About this task: Across the entries below, please work out how many lines contain the string "article" and give only the number.

Stored data:
======
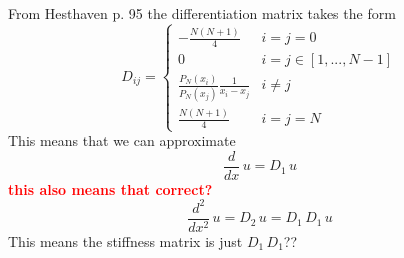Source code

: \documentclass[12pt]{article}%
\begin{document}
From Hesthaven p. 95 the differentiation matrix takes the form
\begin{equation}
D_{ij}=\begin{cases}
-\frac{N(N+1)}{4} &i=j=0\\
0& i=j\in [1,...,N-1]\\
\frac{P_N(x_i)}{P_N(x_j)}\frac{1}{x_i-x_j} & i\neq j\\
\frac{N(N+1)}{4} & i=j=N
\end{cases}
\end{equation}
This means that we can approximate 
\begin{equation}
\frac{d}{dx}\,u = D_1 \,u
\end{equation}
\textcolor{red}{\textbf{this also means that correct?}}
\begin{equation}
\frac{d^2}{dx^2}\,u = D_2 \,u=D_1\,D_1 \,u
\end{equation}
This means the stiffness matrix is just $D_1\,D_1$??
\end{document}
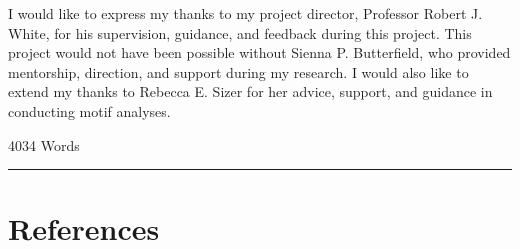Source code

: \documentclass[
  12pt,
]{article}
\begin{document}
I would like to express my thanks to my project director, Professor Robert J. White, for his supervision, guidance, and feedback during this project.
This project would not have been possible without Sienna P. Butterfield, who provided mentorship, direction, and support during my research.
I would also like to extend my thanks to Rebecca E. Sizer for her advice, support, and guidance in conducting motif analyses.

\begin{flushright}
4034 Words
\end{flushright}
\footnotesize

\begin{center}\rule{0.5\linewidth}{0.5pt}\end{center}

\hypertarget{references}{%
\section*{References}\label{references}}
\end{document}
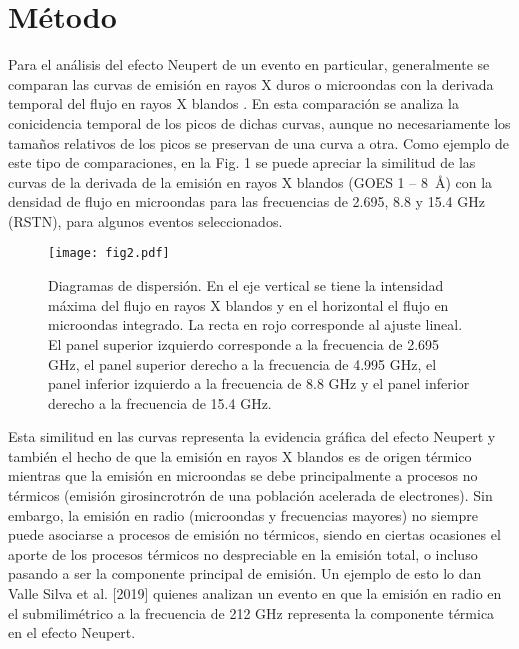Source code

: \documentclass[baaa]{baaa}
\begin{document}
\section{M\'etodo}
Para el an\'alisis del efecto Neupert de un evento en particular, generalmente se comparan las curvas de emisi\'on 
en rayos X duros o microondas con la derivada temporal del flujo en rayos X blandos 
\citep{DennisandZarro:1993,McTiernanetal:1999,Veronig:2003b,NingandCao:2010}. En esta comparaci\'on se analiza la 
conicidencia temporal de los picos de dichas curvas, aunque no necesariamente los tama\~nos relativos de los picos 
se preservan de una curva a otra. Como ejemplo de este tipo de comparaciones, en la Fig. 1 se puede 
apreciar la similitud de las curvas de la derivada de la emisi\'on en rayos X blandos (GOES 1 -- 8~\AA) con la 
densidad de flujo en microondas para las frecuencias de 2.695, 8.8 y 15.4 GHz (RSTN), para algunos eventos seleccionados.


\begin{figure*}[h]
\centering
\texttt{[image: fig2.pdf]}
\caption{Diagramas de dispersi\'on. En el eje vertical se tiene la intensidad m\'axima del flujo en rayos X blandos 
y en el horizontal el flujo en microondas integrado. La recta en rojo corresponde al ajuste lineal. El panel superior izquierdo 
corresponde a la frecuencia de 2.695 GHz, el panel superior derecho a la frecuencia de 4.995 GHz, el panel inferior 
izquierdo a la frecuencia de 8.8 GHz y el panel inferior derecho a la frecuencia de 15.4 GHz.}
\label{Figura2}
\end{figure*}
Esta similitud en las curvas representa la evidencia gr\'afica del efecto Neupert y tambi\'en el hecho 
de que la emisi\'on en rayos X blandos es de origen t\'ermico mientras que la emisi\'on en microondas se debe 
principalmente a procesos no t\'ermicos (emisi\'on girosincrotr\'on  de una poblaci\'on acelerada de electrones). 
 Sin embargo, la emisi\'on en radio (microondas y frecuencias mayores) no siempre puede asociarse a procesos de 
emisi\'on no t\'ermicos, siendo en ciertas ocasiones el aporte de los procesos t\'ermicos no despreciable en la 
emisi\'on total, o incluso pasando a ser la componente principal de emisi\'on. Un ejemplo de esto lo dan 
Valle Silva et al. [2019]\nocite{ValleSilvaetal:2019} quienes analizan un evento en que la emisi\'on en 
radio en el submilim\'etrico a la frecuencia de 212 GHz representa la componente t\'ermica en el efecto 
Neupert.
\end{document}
======
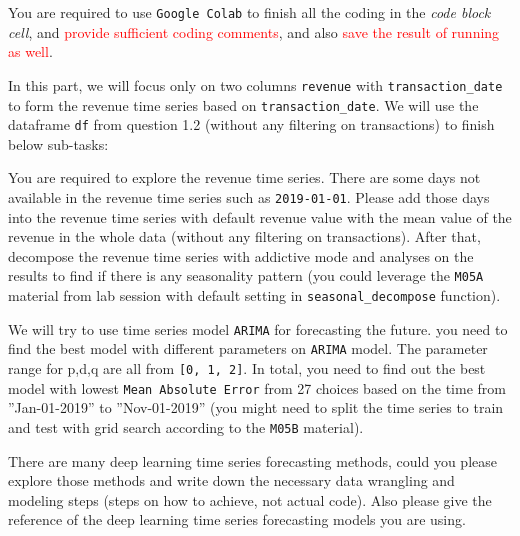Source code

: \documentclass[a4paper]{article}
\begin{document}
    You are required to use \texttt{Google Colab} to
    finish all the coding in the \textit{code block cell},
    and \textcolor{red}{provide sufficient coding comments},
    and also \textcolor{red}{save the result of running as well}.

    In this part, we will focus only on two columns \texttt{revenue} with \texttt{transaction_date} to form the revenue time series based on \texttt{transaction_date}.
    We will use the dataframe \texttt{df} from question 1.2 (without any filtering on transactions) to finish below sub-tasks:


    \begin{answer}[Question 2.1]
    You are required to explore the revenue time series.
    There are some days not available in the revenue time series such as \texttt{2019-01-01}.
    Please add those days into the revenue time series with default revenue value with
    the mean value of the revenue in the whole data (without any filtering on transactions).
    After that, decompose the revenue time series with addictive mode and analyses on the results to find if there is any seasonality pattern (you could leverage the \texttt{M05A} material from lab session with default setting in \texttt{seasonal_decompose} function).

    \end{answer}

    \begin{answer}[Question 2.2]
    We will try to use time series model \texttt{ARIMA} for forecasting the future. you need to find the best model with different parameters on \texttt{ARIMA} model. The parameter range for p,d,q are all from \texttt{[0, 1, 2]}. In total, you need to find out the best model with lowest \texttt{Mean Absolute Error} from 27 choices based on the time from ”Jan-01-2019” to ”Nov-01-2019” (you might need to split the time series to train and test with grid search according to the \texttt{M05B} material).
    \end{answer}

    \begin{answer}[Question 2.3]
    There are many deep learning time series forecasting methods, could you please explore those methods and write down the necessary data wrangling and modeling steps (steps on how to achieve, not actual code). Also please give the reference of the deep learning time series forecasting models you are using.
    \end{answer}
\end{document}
======
Solved problem: 3